Am I really riding helmetless in flip flops on a moto in town??? Am I really going to have some of the meat & vegetables that sat on the table overnight? Do I care that I am rotating through the same clothes all week- one dress, two tank tops, one pair of jeans, on pair of work pants?
The biggest things I care about is the lack of internet, but I’ll just have to get over it. This is how it is in this particular location. I’ll cherish my time with the kids, and with the construction crew, and wait for times when I can get in touch with the outside world.
I showed Sano the photos I had taken of him after I downloaded them onto computer- he realised that I had taken them from my camera to the computer, and was quite impressed. Another fellow (I am terrible with names-maybe Sanso?) came along and wanted me to take his photo- he was quite tickled with the process, especially when I dumped the photos onto the computer. He asked if he could have a copy, so I really must prioritise which photos I print before coming back to Verrettes. Of course, I can always mail them, but it would be better to think I’ll come back. I sense (and hope) that I will have a long relationship with this community.
Observations about my childless state
Today one of the guys at the jobsite told me I’m a very pretty woman, and the other fellows chimed in with agreement- I thanked them; it was sweet.
One thing I’ve noticed here is that when men meet me, a few sentences into our conversation they ask if I have kids.

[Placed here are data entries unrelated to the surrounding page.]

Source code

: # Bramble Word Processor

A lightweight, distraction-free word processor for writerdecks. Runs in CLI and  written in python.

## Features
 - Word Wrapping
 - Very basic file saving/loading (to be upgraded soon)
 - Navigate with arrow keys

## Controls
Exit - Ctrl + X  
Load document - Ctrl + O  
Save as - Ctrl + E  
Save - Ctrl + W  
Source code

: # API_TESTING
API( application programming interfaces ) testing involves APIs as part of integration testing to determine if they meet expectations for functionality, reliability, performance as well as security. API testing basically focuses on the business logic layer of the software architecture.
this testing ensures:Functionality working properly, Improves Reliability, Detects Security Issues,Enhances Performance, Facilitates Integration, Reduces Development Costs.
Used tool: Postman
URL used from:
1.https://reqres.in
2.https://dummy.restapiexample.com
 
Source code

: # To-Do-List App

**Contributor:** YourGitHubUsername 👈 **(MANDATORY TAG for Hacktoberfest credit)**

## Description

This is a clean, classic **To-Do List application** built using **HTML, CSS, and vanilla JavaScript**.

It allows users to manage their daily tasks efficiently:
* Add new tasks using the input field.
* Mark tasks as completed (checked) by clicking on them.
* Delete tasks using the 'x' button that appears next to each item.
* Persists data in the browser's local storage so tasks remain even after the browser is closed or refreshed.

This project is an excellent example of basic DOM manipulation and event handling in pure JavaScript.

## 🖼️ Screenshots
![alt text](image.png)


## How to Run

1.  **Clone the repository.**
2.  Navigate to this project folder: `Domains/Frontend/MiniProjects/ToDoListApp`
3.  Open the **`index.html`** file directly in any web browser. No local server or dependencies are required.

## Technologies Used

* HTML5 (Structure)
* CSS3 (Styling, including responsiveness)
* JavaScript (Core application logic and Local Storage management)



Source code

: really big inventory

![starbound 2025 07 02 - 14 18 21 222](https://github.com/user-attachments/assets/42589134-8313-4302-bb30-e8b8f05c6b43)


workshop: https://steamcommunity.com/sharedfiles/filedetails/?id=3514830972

When I say no, they almost unanimously cry out, ‘Oh no, why not?!’. When I explain that I was with someone who didn’t want to have kids, they say Oh, you should have a child- do you want one? And then I explain that while I’d love to have a child, I don’t want to have one on my own, and so the next statement is usually… Oh, you’re not with someone? Why not? A beautiful young woman like you…why not? And so on. It is very sweet, that they are all so concerned about me not having kids. I’ve tried to explain that I borrow kids, and bond with kids everywhere I go, probably moreso because I don’t have kids of my own, but I don’t think they really understand or accept that. Cultural differences. Still, though, it’s nice that they are so concerned for me well being!